**Exercise**
I need the lines below from the one with "exists in Snowflake." down to the one with "## Key Takeaways" reproduced exactly, both ends included, and nothing else.

**Input records**
%%

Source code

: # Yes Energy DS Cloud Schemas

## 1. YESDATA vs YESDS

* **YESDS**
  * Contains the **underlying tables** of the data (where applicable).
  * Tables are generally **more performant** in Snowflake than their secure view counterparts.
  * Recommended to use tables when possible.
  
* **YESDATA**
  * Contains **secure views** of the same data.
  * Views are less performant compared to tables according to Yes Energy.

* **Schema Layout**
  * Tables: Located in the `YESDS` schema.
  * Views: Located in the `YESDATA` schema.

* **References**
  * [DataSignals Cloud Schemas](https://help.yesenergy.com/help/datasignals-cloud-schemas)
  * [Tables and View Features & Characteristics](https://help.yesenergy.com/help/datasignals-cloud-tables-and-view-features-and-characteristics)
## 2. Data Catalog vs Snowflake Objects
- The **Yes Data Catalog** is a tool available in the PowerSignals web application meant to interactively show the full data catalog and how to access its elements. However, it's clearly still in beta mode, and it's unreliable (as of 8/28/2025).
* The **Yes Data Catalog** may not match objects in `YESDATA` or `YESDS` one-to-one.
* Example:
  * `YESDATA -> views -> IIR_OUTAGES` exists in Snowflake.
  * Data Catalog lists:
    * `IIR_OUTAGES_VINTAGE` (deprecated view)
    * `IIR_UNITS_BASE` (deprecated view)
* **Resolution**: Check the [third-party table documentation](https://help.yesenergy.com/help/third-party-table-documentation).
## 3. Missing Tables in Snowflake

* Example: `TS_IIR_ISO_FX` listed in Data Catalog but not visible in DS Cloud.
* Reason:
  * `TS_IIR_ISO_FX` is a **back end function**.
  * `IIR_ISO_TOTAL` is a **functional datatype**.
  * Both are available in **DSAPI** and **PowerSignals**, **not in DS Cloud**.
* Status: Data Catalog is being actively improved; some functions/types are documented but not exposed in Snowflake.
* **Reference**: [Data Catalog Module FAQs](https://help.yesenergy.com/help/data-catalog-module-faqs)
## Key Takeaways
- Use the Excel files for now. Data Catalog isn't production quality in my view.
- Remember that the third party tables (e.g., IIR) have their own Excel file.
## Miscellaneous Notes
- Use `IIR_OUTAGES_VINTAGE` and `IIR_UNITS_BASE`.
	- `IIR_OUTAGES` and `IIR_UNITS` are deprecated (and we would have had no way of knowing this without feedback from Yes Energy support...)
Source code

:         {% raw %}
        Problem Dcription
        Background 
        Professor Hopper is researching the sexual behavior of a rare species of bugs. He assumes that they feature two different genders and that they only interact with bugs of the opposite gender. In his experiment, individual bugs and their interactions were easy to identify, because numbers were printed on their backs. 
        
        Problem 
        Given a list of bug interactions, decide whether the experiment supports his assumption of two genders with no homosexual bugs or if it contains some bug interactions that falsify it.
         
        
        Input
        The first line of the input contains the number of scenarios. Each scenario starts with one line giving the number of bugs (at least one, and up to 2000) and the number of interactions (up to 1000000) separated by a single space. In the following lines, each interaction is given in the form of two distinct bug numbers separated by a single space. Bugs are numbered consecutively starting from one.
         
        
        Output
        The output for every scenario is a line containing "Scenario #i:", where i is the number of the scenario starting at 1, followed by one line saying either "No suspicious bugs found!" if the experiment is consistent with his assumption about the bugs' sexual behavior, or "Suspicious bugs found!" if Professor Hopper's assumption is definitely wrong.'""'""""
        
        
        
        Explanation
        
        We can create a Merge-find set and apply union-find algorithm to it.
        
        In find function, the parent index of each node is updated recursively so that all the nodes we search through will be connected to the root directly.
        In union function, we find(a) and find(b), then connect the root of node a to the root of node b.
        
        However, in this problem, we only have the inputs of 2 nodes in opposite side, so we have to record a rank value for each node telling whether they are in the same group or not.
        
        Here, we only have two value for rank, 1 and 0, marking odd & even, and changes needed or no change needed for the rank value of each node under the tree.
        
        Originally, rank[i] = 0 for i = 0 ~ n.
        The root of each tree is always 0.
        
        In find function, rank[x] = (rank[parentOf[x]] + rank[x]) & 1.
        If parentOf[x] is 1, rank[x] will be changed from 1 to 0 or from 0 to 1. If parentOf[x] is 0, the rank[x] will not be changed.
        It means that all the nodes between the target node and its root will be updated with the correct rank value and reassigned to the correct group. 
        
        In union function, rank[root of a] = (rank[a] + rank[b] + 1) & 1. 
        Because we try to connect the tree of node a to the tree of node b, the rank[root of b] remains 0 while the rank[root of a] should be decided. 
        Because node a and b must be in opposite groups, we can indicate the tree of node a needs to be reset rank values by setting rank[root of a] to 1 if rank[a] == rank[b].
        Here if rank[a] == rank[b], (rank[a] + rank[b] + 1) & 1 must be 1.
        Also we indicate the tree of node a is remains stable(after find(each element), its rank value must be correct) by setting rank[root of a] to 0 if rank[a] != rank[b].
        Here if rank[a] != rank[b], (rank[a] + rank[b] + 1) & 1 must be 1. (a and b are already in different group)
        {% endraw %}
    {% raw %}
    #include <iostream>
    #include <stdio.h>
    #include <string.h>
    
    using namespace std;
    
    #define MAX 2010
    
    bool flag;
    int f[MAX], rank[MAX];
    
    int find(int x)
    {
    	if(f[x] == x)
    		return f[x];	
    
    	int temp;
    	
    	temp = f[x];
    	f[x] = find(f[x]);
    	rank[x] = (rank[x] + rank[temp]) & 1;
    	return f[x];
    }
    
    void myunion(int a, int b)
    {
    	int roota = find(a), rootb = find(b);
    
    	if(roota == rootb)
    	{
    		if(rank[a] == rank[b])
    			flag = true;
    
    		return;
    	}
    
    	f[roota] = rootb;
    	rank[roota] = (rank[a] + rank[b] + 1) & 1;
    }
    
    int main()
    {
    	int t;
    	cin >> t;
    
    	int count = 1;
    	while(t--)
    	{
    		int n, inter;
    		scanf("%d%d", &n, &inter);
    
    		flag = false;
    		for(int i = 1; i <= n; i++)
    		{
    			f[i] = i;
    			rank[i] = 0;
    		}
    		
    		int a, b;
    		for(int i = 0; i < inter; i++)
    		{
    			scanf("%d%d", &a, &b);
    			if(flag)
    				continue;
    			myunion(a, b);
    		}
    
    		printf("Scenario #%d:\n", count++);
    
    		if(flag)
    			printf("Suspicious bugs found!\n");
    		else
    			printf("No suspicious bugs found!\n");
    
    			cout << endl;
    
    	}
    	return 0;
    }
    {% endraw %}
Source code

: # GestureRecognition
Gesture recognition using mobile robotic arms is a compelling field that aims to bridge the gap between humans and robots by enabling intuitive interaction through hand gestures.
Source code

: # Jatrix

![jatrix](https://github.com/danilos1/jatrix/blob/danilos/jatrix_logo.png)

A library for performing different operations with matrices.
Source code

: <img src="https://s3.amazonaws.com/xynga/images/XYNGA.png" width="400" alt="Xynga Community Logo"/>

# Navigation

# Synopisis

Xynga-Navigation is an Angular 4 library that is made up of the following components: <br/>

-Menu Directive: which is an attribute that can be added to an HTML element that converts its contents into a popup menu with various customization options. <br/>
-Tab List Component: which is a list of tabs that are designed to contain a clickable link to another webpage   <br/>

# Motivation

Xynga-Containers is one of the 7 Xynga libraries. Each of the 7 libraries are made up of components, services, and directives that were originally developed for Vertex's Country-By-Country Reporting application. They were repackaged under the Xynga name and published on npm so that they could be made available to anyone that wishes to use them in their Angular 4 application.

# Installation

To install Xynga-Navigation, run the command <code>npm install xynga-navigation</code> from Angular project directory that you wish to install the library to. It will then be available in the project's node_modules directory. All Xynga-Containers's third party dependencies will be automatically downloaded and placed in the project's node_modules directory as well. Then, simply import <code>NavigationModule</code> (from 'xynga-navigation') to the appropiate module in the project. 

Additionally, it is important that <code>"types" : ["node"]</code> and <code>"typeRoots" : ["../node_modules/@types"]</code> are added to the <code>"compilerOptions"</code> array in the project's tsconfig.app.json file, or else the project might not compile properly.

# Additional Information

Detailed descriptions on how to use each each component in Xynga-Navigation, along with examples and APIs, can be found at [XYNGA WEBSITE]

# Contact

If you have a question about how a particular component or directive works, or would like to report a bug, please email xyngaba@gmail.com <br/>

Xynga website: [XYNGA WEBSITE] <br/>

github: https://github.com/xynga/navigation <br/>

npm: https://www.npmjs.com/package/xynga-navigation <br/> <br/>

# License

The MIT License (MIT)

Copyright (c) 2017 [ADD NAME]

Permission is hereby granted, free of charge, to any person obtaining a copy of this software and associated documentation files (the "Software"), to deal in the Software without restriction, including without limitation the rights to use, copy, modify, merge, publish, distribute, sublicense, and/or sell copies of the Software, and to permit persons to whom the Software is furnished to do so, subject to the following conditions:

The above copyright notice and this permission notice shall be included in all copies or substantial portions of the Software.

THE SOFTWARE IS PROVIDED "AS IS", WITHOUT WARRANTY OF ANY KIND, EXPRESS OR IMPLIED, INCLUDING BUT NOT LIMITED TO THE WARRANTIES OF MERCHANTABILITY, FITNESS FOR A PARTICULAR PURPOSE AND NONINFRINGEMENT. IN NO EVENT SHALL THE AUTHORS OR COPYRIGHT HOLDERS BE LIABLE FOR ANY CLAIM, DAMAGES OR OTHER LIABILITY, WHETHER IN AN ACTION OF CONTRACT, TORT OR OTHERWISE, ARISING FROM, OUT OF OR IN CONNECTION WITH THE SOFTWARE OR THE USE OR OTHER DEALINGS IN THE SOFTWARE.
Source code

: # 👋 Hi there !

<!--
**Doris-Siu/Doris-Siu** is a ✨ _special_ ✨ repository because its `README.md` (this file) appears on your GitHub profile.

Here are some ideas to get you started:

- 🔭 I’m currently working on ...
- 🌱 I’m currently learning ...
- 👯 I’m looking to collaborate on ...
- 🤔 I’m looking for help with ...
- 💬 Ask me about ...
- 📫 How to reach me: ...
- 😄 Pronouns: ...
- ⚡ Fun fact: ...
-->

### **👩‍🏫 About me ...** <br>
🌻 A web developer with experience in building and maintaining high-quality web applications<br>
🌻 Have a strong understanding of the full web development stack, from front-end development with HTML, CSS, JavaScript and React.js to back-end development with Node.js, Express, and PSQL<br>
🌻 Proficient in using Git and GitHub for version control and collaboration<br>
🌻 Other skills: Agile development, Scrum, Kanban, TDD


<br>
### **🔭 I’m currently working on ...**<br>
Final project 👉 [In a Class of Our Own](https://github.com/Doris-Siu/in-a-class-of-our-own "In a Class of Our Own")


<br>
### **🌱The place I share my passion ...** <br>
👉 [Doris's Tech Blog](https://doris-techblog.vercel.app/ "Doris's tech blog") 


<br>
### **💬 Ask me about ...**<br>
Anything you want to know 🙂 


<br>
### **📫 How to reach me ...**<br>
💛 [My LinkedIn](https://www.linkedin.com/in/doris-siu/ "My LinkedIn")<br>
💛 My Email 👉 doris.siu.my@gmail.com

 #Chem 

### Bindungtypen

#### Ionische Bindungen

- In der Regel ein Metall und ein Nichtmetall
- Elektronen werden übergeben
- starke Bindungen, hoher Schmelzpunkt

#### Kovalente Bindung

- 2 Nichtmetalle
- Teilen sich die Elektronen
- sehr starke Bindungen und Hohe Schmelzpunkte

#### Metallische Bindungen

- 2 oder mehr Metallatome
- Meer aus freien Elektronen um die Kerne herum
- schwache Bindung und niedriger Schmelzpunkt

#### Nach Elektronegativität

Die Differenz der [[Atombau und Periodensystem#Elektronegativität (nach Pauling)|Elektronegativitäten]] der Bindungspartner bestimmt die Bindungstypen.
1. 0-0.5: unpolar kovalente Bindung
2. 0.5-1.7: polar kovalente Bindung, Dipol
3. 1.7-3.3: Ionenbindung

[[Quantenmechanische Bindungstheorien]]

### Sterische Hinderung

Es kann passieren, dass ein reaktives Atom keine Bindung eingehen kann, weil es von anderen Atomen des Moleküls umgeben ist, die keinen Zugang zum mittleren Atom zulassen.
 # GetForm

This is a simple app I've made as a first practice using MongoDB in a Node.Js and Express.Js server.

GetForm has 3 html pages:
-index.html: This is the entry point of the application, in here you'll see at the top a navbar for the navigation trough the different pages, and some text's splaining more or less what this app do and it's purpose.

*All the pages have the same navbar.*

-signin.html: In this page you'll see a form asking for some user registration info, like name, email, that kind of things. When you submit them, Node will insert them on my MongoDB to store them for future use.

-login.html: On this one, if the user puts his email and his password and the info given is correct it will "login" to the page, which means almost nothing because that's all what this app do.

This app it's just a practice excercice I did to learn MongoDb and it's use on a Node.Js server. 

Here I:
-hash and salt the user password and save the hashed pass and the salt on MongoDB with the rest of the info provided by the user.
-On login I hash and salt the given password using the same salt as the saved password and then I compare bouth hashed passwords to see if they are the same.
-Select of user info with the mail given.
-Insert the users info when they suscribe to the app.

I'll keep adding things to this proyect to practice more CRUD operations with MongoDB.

%%

**Solution**
  * `YESDATA -> views -> IIR_OUTAGES` exists in Snowflake.
  * Data Catalog lists:
    * `IIR_OUTAGES_VINTAGE` (deprecated view)
    * `IIR_UNITS_BASE` (deprecated view)
* **Resolution**: Check the [third-party table documentation](https://help.yesenergy.com/help/third-party-table-documentation).
## 3. Missing Tables in Snowflake

* Example: `TS_IIR_ISO_FX` listed in Data Catalog but not visible in DS Cloud.
* Reason:
  * `TS_IIR_ISO_FX` is a **back end function**.
  * `IIR_ISO_TOTAL` is a **functional datatype**.
  * Both are available in **DSAPI** and **PowerSignals**, **not in DS Cloud**.
* Status: Data Catalog is being actively improved; some functions/types are documented but not exposed in Snowflake.
* **Reference**: [Data Catalog Module FAQs](https://help.yesenergy.com/help/data-catalog-module-faqs)
## Key Takeaways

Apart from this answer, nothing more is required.